Repository files navigation

Rlibphonenumber v2

Crates.io Docs.rs License Update Metadata & Push

Try library directly in browser! (WASM)

A zero-allocation, high-performance Rust port of Google's libphonenumber library for parsing, formatting, extracting, and validating international phone numbers.

Used metadata version: v9.0.32
Package version: 2.2.4
Base libphonenumber: 9.0.8
Min supported Rust version: 1.88.0


🚀 What's New in v2 (Migration Guide & Breaking Changes)

Version 2 brings a completely redesigned core, shedding legacy implementations in favor of idiomatic, zero-cost Rust abstractions.
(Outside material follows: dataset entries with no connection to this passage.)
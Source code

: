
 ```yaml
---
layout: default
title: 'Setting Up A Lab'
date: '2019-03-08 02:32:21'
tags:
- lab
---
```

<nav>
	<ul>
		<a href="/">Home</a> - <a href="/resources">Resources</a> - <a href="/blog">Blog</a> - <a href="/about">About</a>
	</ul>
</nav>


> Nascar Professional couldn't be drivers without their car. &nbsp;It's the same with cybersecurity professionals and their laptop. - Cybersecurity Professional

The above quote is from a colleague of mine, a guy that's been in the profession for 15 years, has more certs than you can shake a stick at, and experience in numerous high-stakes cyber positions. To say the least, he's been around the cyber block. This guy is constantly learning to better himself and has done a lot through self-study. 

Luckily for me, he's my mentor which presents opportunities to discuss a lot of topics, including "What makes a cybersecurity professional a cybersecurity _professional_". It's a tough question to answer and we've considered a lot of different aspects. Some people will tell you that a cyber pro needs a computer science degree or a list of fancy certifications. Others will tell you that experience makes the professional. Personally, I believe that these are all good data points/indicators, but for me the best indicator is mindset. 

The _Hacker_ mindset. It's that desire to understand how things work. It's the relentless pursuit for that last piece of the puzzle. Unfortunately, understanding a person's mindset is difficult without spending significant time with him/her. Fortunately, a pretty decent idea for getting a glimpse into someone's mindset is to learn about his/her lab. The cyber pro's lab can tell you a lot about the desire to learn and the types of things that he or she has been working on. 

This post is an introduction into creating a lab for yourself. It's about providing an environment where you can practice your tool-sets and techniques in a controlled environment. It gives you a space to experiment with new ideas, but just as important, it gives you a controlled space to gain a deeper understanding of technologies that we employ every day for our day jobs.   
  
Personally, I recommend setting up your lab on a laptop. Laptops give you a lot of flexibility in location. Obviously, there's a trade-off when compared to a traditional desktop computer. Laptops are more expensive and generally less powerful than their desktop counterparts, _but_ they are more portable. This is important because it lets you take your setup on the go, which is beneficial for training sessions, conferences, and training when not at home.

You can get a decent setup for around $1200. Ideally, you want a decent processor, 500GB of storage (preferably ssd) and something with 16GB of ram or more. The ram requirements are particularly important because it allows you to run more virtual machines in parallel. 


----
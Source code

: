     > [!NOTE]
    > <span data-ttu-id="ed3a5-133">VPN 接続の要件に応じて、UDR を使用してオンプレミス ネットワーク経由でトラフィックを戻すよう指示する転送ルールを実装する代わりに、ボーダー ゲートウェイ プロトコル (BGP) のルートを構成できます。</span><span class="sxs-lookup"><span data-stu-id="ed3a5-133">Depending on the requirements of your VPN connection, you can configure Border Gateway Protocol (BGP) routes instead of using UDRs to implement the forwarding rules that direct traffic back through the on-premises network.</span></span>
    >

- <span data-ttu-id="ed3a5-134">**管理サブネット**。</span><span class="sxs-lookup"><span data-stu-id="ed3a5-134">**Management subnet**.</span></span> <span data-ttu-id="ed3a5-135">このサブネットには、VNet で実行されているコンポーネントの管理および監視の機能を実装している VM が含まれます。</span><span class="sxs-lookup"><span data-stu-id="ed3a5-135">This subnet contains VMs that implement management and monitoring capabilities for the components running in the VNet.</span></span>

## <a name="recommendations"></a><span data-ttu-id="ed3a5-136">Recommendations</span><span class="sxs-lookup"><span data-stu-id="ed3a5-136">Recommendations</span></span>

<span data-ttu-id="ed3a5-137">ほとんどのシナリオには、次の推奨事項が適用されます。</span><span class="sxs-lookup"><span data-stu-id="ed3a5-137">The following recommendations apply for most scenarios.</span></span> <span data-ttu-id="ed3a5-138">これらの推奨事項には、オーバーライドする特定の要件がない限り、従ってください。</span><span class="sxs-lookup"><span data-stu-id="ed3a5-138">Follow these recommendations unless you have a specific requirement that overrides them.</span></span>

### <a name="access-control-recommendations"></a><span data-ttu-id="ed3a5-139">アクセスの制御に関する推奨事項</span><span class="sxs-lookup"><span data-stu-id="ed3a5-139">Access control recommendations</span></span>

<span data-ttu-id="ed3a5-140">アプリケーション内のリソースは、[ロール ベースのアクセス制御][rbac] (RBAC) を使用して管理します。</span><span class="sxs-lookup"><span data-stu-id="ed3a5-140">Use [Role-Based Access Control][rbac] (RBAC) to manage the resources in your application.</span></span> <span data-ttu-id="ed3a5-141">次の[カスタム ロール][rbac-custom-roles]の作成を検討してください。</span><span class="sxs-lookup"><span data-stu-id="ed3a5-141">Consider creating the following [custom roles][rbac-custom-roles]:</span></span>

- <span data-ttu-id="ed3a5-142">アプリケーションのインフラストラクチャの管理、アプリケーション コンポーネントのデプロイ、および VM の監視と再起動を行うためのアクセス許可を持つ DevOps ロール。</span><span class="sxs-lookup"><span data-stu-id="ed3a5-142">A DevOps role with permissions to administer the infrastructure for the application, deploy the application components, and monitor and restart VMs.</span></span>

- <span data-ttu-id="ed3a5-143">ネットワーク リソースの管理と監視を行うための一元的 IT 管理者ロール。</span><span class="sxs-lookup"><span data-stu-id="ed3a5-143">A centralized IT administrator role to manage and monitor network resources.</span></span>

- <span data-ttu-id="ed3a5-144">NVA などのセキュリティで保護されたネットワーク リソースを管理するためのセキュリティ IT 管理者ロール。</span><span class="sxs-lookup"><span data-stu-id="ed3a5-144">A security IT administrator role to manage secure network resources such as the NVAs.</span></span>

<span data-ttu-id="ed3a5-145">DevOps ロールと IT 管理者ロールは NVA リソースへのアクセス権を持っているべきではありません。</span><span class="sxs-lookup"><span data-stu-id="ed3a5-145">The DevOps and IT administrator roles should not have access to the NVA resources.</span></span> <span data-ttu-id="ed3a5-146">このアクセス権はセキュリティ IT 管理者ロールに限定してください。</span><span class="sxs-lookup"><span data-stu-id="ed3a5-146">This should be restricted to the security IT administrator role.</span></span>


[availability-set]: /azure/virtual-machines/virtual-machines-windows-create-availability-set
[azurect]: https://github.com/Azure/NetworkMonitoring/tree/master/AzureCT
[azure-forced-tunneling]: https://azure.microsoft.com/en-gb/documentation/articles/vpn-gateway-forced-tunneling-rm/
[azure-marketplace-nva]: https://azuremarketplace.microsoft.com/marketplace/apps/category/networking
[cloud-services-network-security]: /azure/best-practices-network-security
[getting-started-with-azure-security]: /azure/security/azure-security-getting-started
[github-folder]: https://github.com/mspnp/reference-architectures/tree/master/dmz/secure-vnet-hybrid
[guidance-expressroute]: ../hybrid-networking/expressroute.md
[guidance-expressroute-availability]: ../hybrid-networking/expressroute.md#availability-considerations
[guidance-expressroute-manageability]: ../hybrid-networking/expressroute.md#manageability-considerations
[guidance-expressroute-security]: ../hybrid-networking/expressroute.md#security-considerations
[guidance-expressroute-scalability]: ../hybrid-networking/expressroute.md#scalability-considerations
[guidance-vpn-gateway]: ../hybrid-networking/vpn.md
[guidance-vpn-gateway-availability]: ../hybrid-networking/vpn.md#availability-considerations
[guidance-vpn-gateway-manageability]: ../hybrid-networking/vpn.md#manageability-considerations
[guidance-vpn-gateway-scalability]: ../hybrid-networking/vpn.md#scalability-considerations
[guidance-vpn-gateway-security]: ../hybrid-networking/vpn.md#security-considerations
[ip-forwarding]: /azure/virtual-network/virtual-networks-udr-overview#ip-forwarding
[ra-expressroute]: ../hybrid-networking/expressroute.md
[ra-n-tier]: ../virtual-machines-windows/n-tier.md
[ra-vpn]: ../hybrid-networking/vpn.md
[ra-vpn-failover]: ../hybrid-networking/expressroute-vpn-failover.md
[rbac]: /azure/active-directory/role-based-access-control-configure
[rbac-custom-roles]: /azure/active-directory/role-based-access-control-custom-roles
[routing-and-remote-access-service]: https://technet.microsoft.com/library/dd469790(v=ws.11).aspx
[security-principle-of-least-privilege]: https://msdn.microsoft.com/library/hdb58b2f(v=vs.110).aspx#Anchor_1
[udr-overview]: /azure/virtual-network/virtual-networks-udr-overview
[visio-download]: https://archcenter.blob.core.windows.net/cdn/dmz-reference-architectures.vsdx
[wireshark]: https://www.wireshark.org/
  • Migrated from rust-protobuf to prost: The internal representation now uses prost, resulting in a smaller footprint, faster decoding, and more idiomatic Rust types.
  • Unified parse API with Region Enum: parse and parse_with_region have been merged. The API no longer accepts string slices for regions. You must now pass a strictly typed Region enum (e.g., Region::US).
  • O(1) Branchless Region Parsing: The Region enum is generated at compile-time using bitwise shifts (mapping 2-letter ASCII codes to 16-bit discriminants). Parsing "US" into Region::US now takes exactly 1 CPU cycle without a single match branch or if/else. Generating a string back is done via a zero-allocation, 4-byte stack structure (RegionStr).
  • Redesigned Public API Wrapper: We implemented a custom procedural macro that generates a clean, infallible public API while keeping the complex generic and lifetime-heavy implementations completely internal.
  • AOT Metadata Validation: Custom metadata is now strictly validated at compile time (checking lengths < 64, compiling all regexes to prevent runtime panics).
  • Initialization Speedup: Bootstrapping PhoneNumberUtil::new() is now ~10% faster, taking only ~4.97 ms.

✨ Enterprise Features

🔍 Streaming Matcher (Number Extraction)

  • Exact Grouping Leniency: Validates not just the digits, but whether the user formatted the number exactly according to the country's telecom rules (e.g., rejecting 12-34-567-890 while accepting (123) 456-7890).
  • Extension Traits: Simply call "Call +1 555-0199".find_phone_numbers() to start extracting.
  • Correctness: The matcher has passed 500,000 iterations of Differential Fuzzing directly against Google's C++ ICU implementation with zero mismatches.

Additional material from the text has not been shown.